On the verge of real

I’m currently living in the neighborhood of what is called one of life’s milestones. It’s also a place someone has called a pre-departure area. I’m about to graduate from college.

I’m bracing myself for all the changes that society associates with these personal eras of transition. I expect quite a number of my living parameters to swing to new lows and new highs: amount of free time, financial dependence, and the importance of doing homework, among other things. We lose some things and gain others. It’s okay, they say, because change is simply always bittersweet. But what they don’t tell us is that it’s more of bitter at first, and the sweetness is only an aftertaste—because the pain of losing is stronger than the joy of gaining.

Lately I’ve been thinking about what people mean when they say that to enter the working world is to enter the real world, which is a phrase that I’ve always complained about. It’s as if they want to say that school is an illusionary world. Of course I haven’t really worked (the sum total of my full-time working experience is the one month of internship I took last summer), and I don’t have the age and experience to have any certainty about the meanings and contingencies of being a working person. But I realized that I’ve been grasping the wrong sense of ‘reality’.

The concept of the ‘real world’, perhaps inspired by connotations of a Marxist hell of a brutal, dog-eat-dog, capitalist-dominated society, is not concerned by reality in terms of authenticity or concreteness. It’s real because it’s real in its consequences. Anyone’s years of schooling are just as full of meaning and true experiences as anyone’s time of being in the workforce, but school is a utopia next to the uncertain world of work.

In school you only have yourself to tend to. You can attend classes, or you can skip classes; you can dedicate yourself to studying in the library or you can go out, party hard, and wake up in who-knows-whose-house. But when you work, you have your kids to put through school, your parents are retired or gone, and you have a reputation and a dignity to defend.
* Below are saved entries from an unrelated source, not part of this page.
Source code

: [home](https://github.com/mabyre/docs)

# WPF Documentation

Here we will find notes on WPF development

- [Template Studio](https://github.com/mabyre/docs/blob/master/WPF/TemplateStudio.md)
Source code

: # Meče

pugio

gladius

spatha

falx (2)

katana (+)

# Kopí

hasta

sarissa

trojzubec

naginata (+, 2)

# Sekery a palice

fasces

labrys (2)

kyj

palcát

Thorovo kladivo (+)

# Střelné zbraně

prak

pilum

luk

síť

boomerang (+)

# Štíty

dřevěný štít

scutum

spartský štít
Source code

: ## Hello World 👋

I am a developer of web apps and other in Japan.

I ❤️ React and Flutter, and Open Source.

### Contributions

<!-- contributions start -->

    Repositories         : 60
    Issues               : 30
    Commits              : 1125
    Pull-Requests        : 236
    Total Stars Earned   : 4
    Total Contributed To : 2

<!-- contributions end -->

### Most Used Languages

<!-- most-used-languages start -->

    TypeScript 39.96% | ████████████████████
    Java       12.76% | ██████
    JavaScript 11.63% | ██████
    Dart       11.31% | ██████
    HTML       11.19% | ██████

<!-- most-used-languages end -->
Failure in school is a benign red mark on a report card; failure in the ‘real’ world is perhaps your wife and kids gone and the cabinets empty in the morning, or the murderous seeds of thought of committing crime just to make ends meet.
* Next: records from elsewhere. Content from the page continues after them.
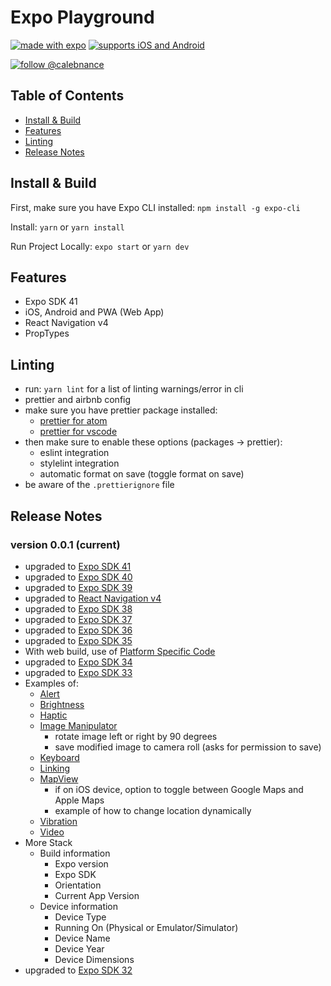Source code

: # Expo Playground

[![made with expo](https://img.shields.io/badge/MADE%20WITH%20EXPO-000.svg?style=for-the-badge&logo=expo&labelColor=4630eb&logoWidth=20)](https://github.com/expo/expo) [![supports iOS and Android](https://img.shields.io/badge/Platforms-Native-4630EB.svg?style=for-the-badge&logo=EXPO&labelColor=000&logoColor=fff)](https://github.com/expo/expo)

[![follow @calebnance](https://img.shields.io/twitter/follow/calebnance.svg?style=for-the-badge&logo=TWITTER&logoColor=FFFFFF&labelColor=00aced&logoWidth=20&color=lightgray)](https://twitter.com/calebnance)

## Table of Contents

- [Install & Build](#install--build)
- [Features](#features)
- [Linting](#linting)
- [Release Notes](#release-notes)

## Install & Build

First, make sure you have Expo CLI installed: `npm install -g expo-cli`

Install: `yarn` or `yarn install`

Run Project Locally: `expo start` or `yarn dev`

## Features

- Expo SDK 41
- iOS, Android and PWA (Web App)
- React Navigation v4
- PropTypes

## Linting

- run: `yarn lint` for a list of linting warnings/error in cli
- prettier and airbnb config
- make sure you have prettier package installed:
  - [prettier for atom](https://atom.io/packages/prettier-atom)
  - [prettier for vscode](https://marketplace.visualstudio.com/items?itemName=esbenp.prettier-vscode)
- then make sure to enable these options (packages → prettier):
  - eslint integration
  - stylelint integration
  - automatic format on save (toggle format on save)
- be aware of the `.prettierignore` file

## Release Notes

### version 0.0.1 (current)

- upgraded to [Expo SDK 41](https://blog.expo.io/expo-sdk-41-12cc5232f2ef)
- upgraded to [Expo SDK 40](https://blog.expo.io/expo-sdk-40-is-now-available-d4d73e67da33)
- upgraded to [Expo SDK 39](https://blog.expo.io/expo-sdk-39-is-now-available-4c10aa825e3f)
- upgraded to [React Navigation v4](https://reactnavigation.org/docs/4.x/getting-started)
- upgraded to [Expo SDK 38](https://blog.expo.io/expo-sdk-38-is-now-available-ab6cd30ca2ee)
- upgraded to [Expo SDK 37](https://blog.expo.io/expo-sdk-37-is-now-available-dd5770f066a6)
- upgraded to [Expo SDK 36](https://blog.expo.io/expo-sdk-36-is-now-available-b91897b437fe)
- upgraded to [Expo SDK 35](https://blog.expo.io/expo-sdk-35-is-now-available-beee0dfafbf4)
- With web build, use of [Platform Specific Code](https://facebook.github.io/react-native/docs/platform-specific-code)
- upgraded to [Expo SDK 34](https://blog.expo.io/expo-sdk-34-is-now-available-4f7825239319)
- upgraded to [Expo SDK 33](https://blog.expo.io/expo-sdk-v33-0-0-is-now-available-52d1c99dfe4c)
- Examples of:
  - [Alert](https://facebook.github.io/react-native/docs/alert)
  - [Brightness](https://docs.expo.io/versions/latest/sdk/brightness/)
  - [Haptic](https://docs.expo.io/versions/latest/sdk/haptic/)
  - [Image Manipulator](https://docs.expo.io/versions/latest/sdk/imagemanipulator/)
    - rotate image left or right by 90 degrees
    - save modified image to camera roll (asks for permission to save)
  - [Keyboard](https://facebook.github.io/react-native/docs/keyboard)
  - [Linking](https://docs.expo.io/versions/latest/workflow/linking)
  - [MapView](https://docs.expo.io/versions/latest/sdk/map-view/)
    - if on iOS device, option to toggle between Google Maps and Apple Maps
    - example of how to change location dynamically
  - [Vibration](https://facebook.github.io/react-native/docs/vibration)
  - [Video](https://docs.expo.io/versions/latest/sdk/video/)
- More Stack
  - Build information
    - Expo version
    - Expo SDK
    - Orientation
    - Current App Version
  - Device information
    - Device Type
    - Running On (Physical or Emulator/Simulator)
    - Device Name
    - Device Year
    - Device Dimensions
- upgraded to [Expo SDK 32](https://blog.expo.io/expo-sdk-v32-0-0-is-now-available-6b78f92a6c52)
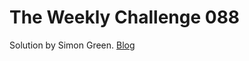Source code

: # The Weekly Challenge 088

Solution by Simon Green. [Blog](https://dev.to/simongreennet/weekly-challenge-088-5c5f)
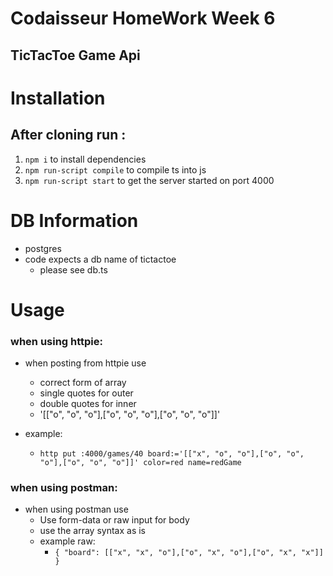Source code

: # Codaisseur HomeWork Week 6 
## TicTacToe Game Api
#
# Installation

## After cloning run :

1. `npm i`   to install dependencies
2. `npm run-script compile`   to compile ts into js
3. `npm run-script start`   to get the server started on port 4000 

#

# DB Information

* postgres
* code expects a db name of tictactoe
  * please see db.ts

# Usage

### when using httpie:
- when posting from httpie  use 
  - correct form of array 
  - single quotes for outer 
   - double quotes for inner
   - '[["o", "o", "o"],["o", "o", "o"],["o", "o", "o"]]'

- example:
  - `http put :4000/games/40 board:='[["x", "o", "o"],["o", "o", "o"],["o", "o", "o"]]' color=red name=redGame`

### when using postman:
- when using postman use
  - Use form-data or raw input for body
  - use the array syntax as is
  - example raw:
    - `{
        "board": [["x", "x", "o"],["o", "x", "o"],["o", "x", "x"]]
      }`

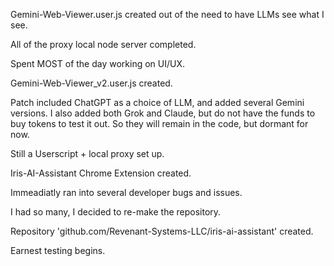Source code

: Gemini-Web-Viewer.user.js created out of the need to have LLMs see what I see. 

All of the proxy local node server completed.

Spent MOST of the day working on UI/UX.



Gemini-Web-Viewer_v2.user.js created.

Patch included ChatGPT as a choice of LLM, and added several Gemini versions. I also added both Grok and Claude, but do not have the funds to buy tokens to test it out. So they will remain in the code, but dormant for now.

Still a Userscript + local proxy set up.


Iris-AI-Assistant Chrome Extension created.

Immeadiatly ran into several developer bugs and issues.

I had so many, I decided to re-make the repository.

Repository 'github.com/Revenant-Systems-LLC/iris-ai-assistant' created.

Earnest testing begins.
The real world is real because it’s dangerous. When you fall, you fall a long way down. But, before entering this reality, when you fall you just bounce back. It’s a lot simpler to restart.

This dimension of the concept of reality, of having the capacity to truly harm, I realize informs another important real/virtual dichotomy: that of the online versus the offline. Authentic reality, as opposed to virtual reality, can hurt us. Virtual reality is a Disneyland, where we Like but where we don’t Love.

Well, in that case, as I leave this neighborhood to settle in the jungle of the ‘real’ world, I only hope that I would at least be able to retire from liking and commit more to loving.